--- START ---

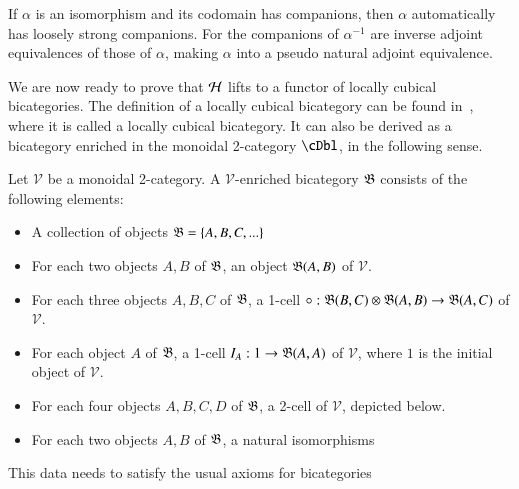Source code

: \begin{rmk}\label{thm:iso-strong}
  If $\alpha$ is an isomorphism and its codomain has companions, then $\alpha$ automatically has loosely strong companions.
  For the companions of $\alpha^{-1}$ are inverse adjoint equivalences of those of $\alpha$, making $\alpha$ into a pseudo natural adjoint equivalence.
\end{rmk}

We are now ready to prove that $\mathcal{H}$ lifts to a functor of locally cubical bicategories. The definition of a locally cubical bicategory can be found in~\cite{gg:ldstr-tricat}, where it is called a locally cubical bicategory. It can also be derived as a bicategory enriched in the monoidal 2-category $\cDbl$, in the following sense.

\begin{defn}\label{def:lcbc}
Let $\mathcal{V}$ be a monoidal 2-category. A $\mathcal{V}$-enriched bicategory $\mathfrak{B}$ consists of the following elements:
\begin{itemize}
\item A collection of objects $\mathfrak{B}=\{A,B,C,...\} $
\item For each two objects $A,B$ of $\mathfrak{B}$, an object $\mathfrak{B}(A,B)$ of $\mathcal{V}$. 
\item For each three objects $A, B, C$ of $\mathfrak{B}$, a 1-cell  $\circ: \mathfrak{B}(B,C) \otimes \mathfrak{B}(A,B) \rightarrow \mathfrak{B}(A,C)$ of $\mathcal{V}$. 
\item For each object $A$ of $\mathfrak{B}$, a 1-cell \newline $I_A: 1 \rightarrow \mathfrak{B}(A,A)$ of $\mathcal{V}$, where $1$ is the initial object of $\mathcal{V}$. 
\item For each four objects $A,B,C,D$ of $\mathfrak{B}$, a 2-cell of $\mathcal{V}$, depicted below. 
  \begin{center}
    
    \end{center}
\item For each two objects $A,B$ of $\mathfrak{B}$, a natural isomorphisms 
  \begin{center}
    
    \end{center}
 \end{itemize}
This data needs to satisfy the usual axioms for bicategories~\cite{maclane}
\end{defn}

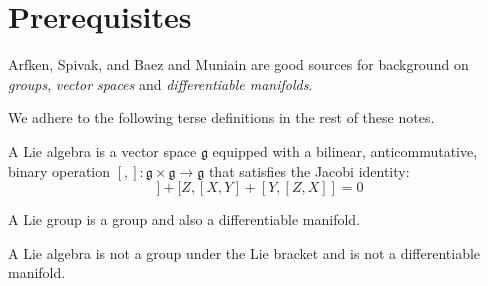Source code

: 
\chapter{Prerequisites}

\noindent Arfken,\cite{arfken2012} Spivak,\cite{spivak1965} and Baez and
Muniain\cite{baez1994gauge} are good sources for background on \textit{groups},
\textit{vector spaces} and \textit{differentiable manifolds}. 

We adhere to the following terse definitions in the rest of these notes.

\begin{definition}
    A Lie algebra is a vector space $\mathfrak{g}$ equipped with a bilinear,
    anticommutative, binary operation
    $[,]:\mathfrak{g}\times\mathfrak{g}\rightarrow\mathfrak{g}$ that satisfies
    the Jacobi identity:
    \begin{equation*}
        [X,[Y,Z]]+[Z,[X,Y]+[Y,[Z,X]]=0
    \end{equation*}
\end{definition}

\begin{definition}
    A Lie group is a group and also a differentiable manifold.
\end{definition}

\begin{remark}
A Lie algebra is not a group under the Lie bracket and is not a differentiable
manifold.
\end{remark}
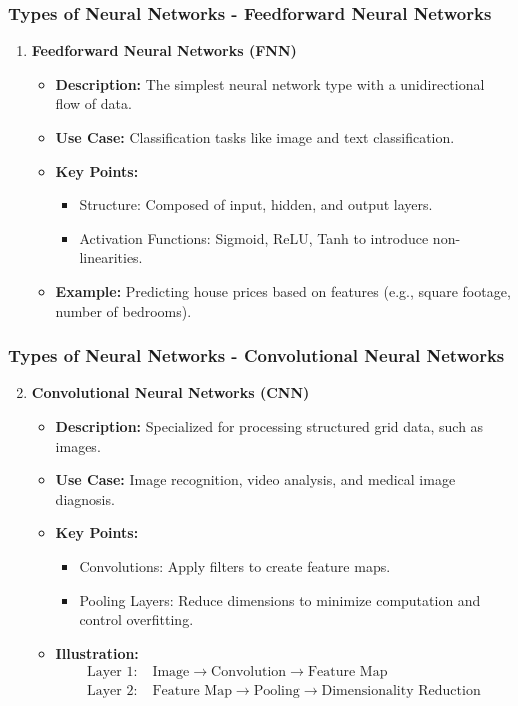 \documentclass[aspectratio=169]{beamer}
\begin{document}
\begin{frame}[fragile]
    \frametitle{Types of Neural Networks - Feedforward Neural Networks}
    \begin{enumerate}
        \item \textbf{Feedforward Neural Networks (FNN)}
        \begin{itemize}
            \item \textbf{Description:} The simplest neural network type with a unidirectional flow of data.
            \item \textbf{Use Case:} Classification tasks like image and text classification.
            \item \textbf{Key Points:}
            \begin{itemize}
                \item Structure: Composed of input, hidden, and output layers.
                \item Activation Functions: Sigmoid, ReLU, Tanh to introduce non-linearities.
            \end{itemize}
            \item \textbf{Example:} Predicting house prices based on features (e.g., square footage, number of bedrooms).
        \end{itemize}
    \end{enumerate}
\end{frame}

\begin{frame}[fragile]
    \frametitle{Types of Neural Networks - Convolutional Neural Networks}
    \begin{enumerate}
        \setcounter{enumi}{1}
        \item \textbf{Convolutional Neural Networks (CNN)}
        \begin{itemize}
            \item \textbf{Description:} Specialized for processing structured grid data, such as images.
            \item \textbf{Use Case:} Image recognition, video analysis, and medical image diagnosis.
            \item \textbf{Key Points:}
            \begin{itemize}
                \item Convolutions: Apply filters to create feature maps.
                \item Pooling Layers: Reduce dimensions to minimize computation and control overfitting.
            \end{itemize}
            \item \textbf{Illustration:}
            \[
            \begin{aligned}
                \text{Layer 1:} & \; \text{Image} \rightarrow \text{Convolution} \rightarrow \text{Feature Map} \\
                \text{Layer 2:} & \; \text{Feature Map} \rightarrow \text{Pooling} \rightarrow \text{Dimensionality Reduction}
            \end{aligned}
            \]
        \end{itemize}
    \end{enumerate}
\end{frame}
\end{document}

--- END ---

To do — If an entry holds a picture, skip the picture and print the rest of the data exactly.

Response box —
Source code

: \begin{rmk}\label{thm:iso-strong}
  If $\alpha$ is an isomorphism and its codomain has companions, then $\alpha$ automatically has loosely strong companions.
  For the companions of $\alpha^{-1}$ are inverse adjoint equivalences of those of $\alpha$, making $\alpha$ into a pseudo natural adjoint equivalence.
\end{rmk}

We are now ready to prove that $\mathcal{H}$ lifts to a functor of locally cubical bicategories. The definition of a locally cubical bicategory can be found in~\cite{gg:ldstr-tricat}, where it is called a locally cubical bicategory. It can also be derived as a bicategory enriched in the monoidal 2-category $\cDbl$, in the following sense.

\begin{defn}\label{def:lcbc}
Let $\mathcal{V}$ be a monoidal 2-category. A $\mathcal{V}$-enriched bicategory $\mathfrak{B}$ consists of the following elements:
\begin{itemize}
\item A collection of objects $\mathfrak{B}=\{A,B,C,...\} $
\item For each two objects $A,B$ of $\mathfrak{B}$, an object $\mathfrak{B}(A,B)$ of $\mathcal{V}$. 
\item For each three objects $A, B, C$ of $\mathfrak{B}$, a 1-cell  $\circ: \mathfrak{B}(B,C) \otimes \mathfrak{B}(A,B) \rightarrow \mathfrak{B}(A,C)$ of $\mathcal{V}$. 
\item For each object $A$ of $\mathfrak{B}$, a 1-cell \newline $I_A: 1 \rightarrow \mathfrak{B}(A,A)$ of $\mathcal{V}$, where $1$ is the initial object of $\mathcal{V}$. 
\item For each four objects $A,B,C,D$ of $\mathfrak{B}$, a 2-cell of $\mathcal{V}$, depicted below. 
  \begin{center}
    
    \end{center}
\item For each two objects $A,B$ of $\mathfrak{B}$, a natural isomorphisms 
  \begin{center}
    
    \end{center}
 \end{itemize}
This data needs to satisfy the usual axioms for bicategories~\cite{maclane}
\end{defn}

Source code

: 
\chapter{Prerequisites}

\noindent Arfken,\cite{arfken2012} Spivak,\cite{spivak1965} and Baez and
Muniain\cite{baez1994gauge} are good sources for background on \textit{groups},
\textit{vector spaces} and \textit{differentiable manifolds}. 

We adhere to the following terse definitions in the rest of these notes.

\begin{definition}
    A Lie algebra is a vector space $\mathfrak{g}$ equipped with a bilinear,
    anticommutative, binary operation
    $[,]:\mathfrak{g}\times\mathfrak{g}\rightarrow\mathfrak{g}$ that satisfies
    the Jacobi identity:
    \begin{equation*}
        [X,[Y,Z]]+[Z,[X,Y]+[Y,[Z,X]]=0
    \end{equation*}
\end{definition}

\begin{definition}
    A Lie group is a group and also a differentiable manifold.
\end{definition}

\begin{remark}
A Lie algebra is not a group under the Lie bracket and is not a differentiable
manifold.
\end{remark}
 \documentclass[aspectratio=169]{beamer}
\begin{document}
\begin{frame}[fragile]
    \frametitle{Types of Neural Networks - Feedforward Neural Networks}
    \begin{enumerate}
        \item \textbf{Feedforward Neural Networks (FNN)}
        \begin{itemize}
            \item \textbf{Description:} The simplest neural network type with a unidirectional flow of data.
            \item \textbf{Use Case:} Classification tasks like image and text classification.
            \item \textbf{Key Points:}
            \begin{itemize}
                \item Structure: Composed of input, hidden, and output layers.
                \item Activation Functions: Sigmoid, ReLU, Tanh to introduce non-linearities.
            \end{itemize}
            \item \textbf{Example:} Predicting house prices based on features (e.g., square footage, number of bedrooms).
        \end{itemize}
    \end{enumerate}
\end{frame}

\begin{frame}[fragile]
    \frametitle{Types of Neural Networks - Convolutional Neural Networks}
    \begin{enumerate}
        \setcounter{enumi}{1}
        \item \textbf{Convolutional Neural Networks (CNN)}
        \begin{itemize}
            \item \textbf{Description:} Specialized for processing structured grid data, such as images.
            \item \textbf{Use Case:} Image recognition, video analysis, and medical image diagnosis.
            \item \textbf{Key Points:}
            \begin{itemize}
                \item Convolutions: Apply filters to create feature maps.
                \item Pooling Layers: Reduce dimensions to minimize computation and control overfitting.
            \end{itemize}
            \item \textbf{Illustration:}
            \[
            \begin{aligned}
                \text{Layer 1:} & \; \text{Image} \rightarrow \text{Convolution} \rightarrow \text{Feature Map} \\
                \text{Layer 2:} & \; \text{Feature Map} \rightarrow \text{Pooling} \rightarrow \text{Dimensionality Reduction}
            \end{aligned}
            \]
        \end{itemize}
    \end{enumerate}
\end{frame}
\end{document}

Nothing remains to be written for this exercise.